Mit sechs Niederlagen aus sieben Testspielen verlief die Preseason überhaupt holprig, in den ersten Saisonmonaten müssen die Veilchen zudem auf das dänische Guard-Talent Noah Churchill Sørensen verzichten, ohne (bisher) nachgebessert zu haben - der Spieleretat musste leicht gesenkt werden. Dabei scheint gerade der Backcourt, in einer Guard-Liga wie der BBL, nicht sehr stark besetzt zu sein, auch hinter der deutschen Rotation (wenngleich Collin Welp den nächsten Schritt machen dürfte) und der Tiefe des Kaders stehen Fragezeichen.
Ein Erfolgsrezept vergangener Aufsteiger war es, mit Kontinuität im Aufstiegskader in die BBL-Saison zu gehen und so zum Saisonstart Siege für den Klassenerhalt einzufahren. Die Skyliners aus Frankfurt haben mit Shooting Guard Booker Coplin sowie den Big Men Lorenz Brenneke und David Muenkat hingegen nur mit drei Spielern verlängert, hinzu kommt Jacob Knauf.

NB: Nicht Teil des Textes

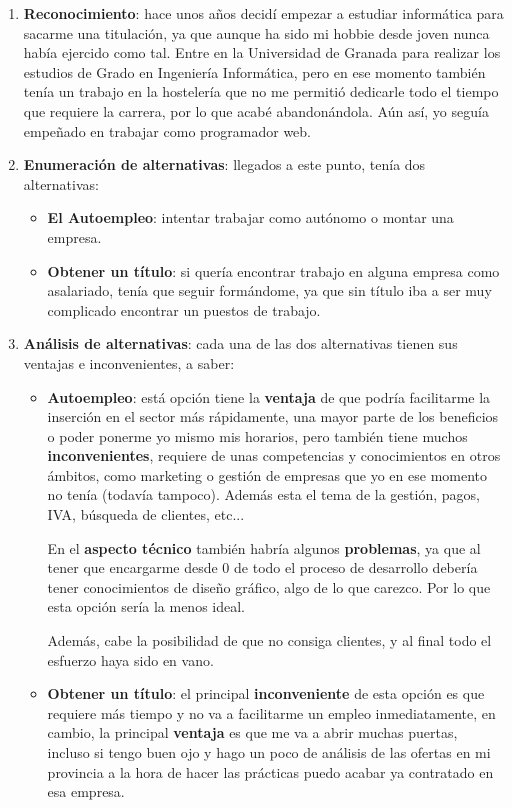 \begin{enumerate}
    \item \textbf{Reconocimiento}: hace unos años decidí empezar a estudiar informática para sacarme una titulación, ya que aunque ha sido mi hobbie desde joven nunca había ejercido como tal. Entre en la Universidad de Granada para realizar los estudios de Grado en Ingeniería Informática, pero en ese momento también tenía un trabajo en la hostelería que no me permitió dedicarle todo el tiempo que requiere la carrera, por lo que acabé abandonándola. Aún así, yo seguía empeñado en trabajar como programador web.

    \item \textbf{Enumeración de alternativas}: llegados a este punto, tenía dos alternativas:
    \begin{itemize}
        \item \textbf{El Autoempleo}: intentar trabajar como autónomo o montar una empresa.
        \item \textbf{Obtener un título}: si quería encontrar trabajo en alguna empresa como asalariado, tenía que seguir formándome, ya que sin título iba a ser muy complicado encontrar un puestos de trabajo.
    \end{itemize}

    \item \textbf{Análisis de alternativas}: cada una de las dos alternativas tienen sus ventajas e inconvenientes, a saber:
    \begin{itemize}
       \item \textbf{Autoempleo}: está opción tiene la \textbf{ventaja} de que podría facilitarme la inserción en el sector más rápidamente, una mayor parte de los beneficios o poder ponerme yo mismo mis horarios, pero también tiene muchos \textbf{inconvenientes}, requiere de unas competencias y conocimientos en otros ámbitos, como marketing o gestión de empresas que yo en ese momento no tenía (todavía tampoco). Además esta el tema de la gestión, pagos, IVA, búsqueda de clientes, etc...

       En el \textbf{aspecto técnico} también habría algunos \textbf{problemas}, ya que al tener que encargarme desde 0 de todo el proceso de desarrollo debería tener conocimientos de diseño gráfico, algo de lo que carezco. Por lo que esta opción sería la menos ideal.

       Además, cabe la posibilidad de que no consiga clientes, y al final todo el esfuerzo haya sido en vano.

       \item \textbf{Obtener un título}: el principal \textbf{inconveniente} de esta opción es que requiere más tiempo y no va a facilitarme un empleo inmediatamente, en cambio, la principal \textbf{ventaja} es que me va a abrir muchas puertas, incluso si tengo buen ojo y hago un poco de análisis de las ofertas en mi provincia a la hora de hacer las prácticas puedo acabar ya contratado en esa empresa.


\end{itemize}
\end{enumerate}
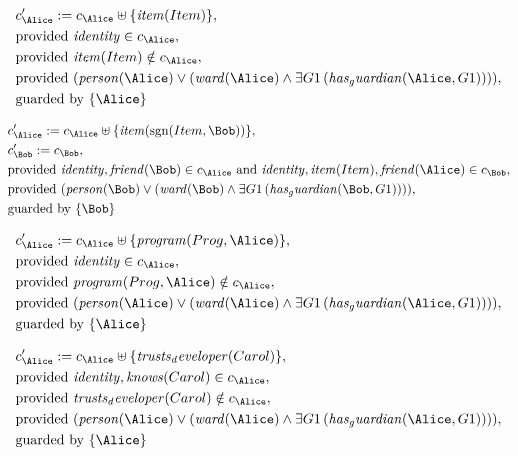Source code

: \begin{align*}
&
c'_
{
\Alice
}
 := 
c_
{
\Alice
}
 \uplus 
\{
\mathit{
item
}
(
Item
)
\}
,\\
&
\text{provided } 
\mathit{
identity
}
 \in c_
{
\Alice
}
,\\
&
\text{provided } 
\mathit{
item
}
(
Item
)
 \notin c_
{
\Alice
}
,\\
&
\text{provided } 
(
\mathit{
person
}
(
\Alice
)
\lor
(
\mathit{
ward
}
(
\Alice
)
\land
\exists 
G1
\,(
\mathit{
has_guardian
}
(
\Alice
,
G1
)
)
)
)
,\\
&
\text{guarded by } \{
\Alice
\}
\end{align*}

\begin{align*}
&
c'_
{
\Alice
}
 := 
c_
{
\Alice
}
 \uplus 
\{
\mathit{
item
}
(
\mathrm{sgn}(
Item
,
\Bob
)
)
\}
,\\
&
c'_
{
\Bob
}
 := 
c_
{
\Bob
}
,\\
&
\text{provided } 
\mathit{
identity
}
,
\mathit{
friend
}
(
\Bob
)
 \in c_
{
\Alice
}
 \text{ and } 
\mathit{
identity
}
,
\mathit{
item
}
(
Item
)
,
\mathit{
friend
}
(
\Alice
)
 \in c_
{
\Bob
}
,\\
&
\text{provided } 
(
\mathit{
person
}
(
\Bob
)
\lor
(
\mathit{
ward
}
(
\Bob
)
\land
\exists 
G1
\,(
\mathit{
has_guardian
}
(
\Bob
,
G1
)
)
)
)
,\\
&
\text{guarded by } \{
\Bob
\}
\end{align*}

\begin{align*}
&
c'_
{
\Alice
}
 := 
c_
{
\Alice
}
 \uplus 
\{
\mathit{
program
}
(
Prog
,
\Alice
)
\}
,\\
&
\text{provided } 
\mathit{
identity
}
 \in c_
{
\Alice
}
,\\
&
\text{provided } 
\mathit{
program
}
(
Prog
,
\Alice
)
 \notin c_
{
\Alice
}
,\\
&
\text{provided } 
(
\mathit{
person
}
(
\Alice
)
\lor
(
\mathit{
ward
}
(
\Alice
)
\land
\exists 
G1
\,(
\mathit{
has_guardian
}
(
\Alice
,
G1
)
)
)
)
,\\
&
\text{guarded by } \{
\Alice
\}
\end{align*}

\begin{align*}
&
c'_
{
\Alice
}
 := 
c_
{
\Alice
}
 \uplus 
\{
\mathit{
trusts_developer
}
(
Carol
)
\}
,\\
&
\text{provided } 
\mathit{
identity
}
,
\mathit{
knows
}
(
Carol
)
 \in c_
{
\Alice
}
,\\
&
\text{provided } 
\mathit{
trusts_developer
}
(
Carol
)
 \notin c_
{
\Alice
}
,\\
&
\text{provided } 
(
\mathit{
person
}
(
\Alice
)
\lor
(
\mathit{
ward
}
(
\Alice
)
\land
\exists 
G1
\,(
\mathit{
has_guardian
}
(
\Alice
,
G1
)
)
)
)
,\\
&
\text{guarded by } \{
\Alice
\}
\end{align*}
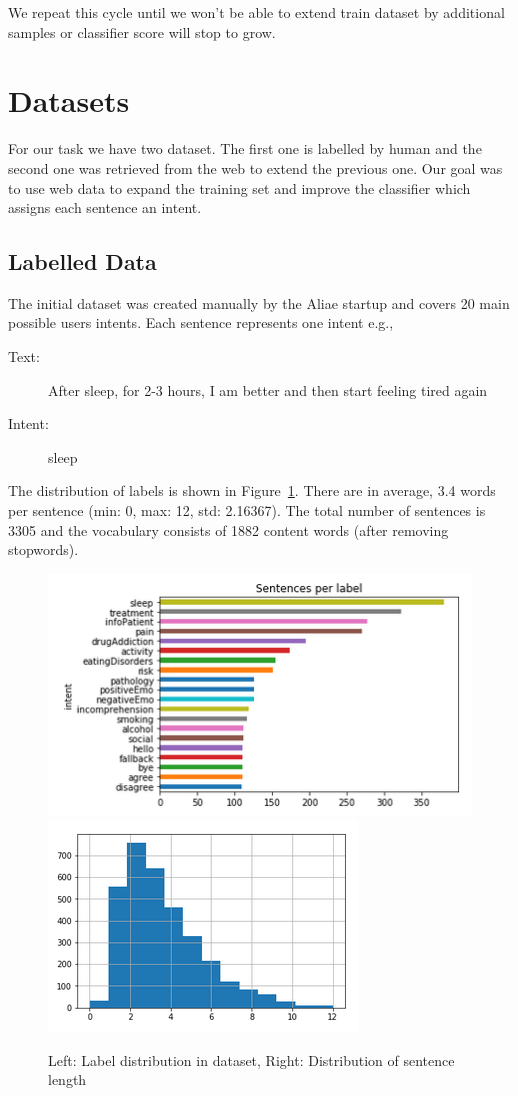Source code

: \documentclass[11pt]{article}
\begin{document}
We repeat this cycle until we won't be able to extend train dataset by additional samples or classifier score will stop to grow.

\section{Datasets}
\label{sec:datasets}

For our task we have two dataset. The first one is labelled by human and the second one was retrieved from the web to extend the previous one. Our goal was to use web data to expand the training set and improve the classifier which assigns each sentence an intent. 

\subsection{Labelled Data}
\label{subsec:labelleddata}
The initial dataset was created manually by the Aliae startup and  covers 20 main possible users intents. Each sentence represents one intent e.g., 
\begin{description}
\item[Text:] After sleep, for 2-3 hours, I am better and then start feeling tired again
\item[Intent:] sleep
\end{description}

The distribution of labels is shown in Figure~\ref{figure:name}. There
are in average, 3.4 words per sentence (min: 0, max: 12, std:
2.16367).  The total number of sentences is 3305 and the vocabulary
consists of 1882 content words (after removing stopwords).

 \begin{figure}[h]
 	\centering
 	\includegraphics[scale=0.4]{report1.png}
	\includegraphics[scale=0.45]{report4.png}	
	\caption{Left: Label distribution in dataset, Right: Distribution of sentence length}
 \label{figure:name}
 \end{figure}
\FloatBarrier
\end{document}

Um in der BBL den Klassenerhalt zu sichern, schienen Veränderungen aber unabdingbar, vor allem, um eine unterdurchschnittliche ProA-Offensive zu stärken. Doch werden die Zugänge Trey Calvin und Malik Parsons nicht zu viel schultern müssen? Frankfurts Trainer Denis Wucherer dürfte sein Glück auch mit Drei-Guard-Lineups versuchen. Ein Fragezeichen steht hinter der deutschen Rotation, deren Akteure es bislang nicht über den Status als Rollenspieler hinaus geschafft haben.
Der neue Coach Przemyslaw Frasunkiewicz mag zwar in der BBL unbekannt sein, ist aber ein auf europäischem Parkett erprobter Coach, der bei seinem alten Club in Polen Defensivqualitäten bewiesen hat. Mit einem neuen Sportdirektor musste er einen neuen Kader aufbauen, der mit Combo-Guard Dominic Lockhart und Center Godwin Omenaka gute Verteidiger nach Rostock gebracht hat.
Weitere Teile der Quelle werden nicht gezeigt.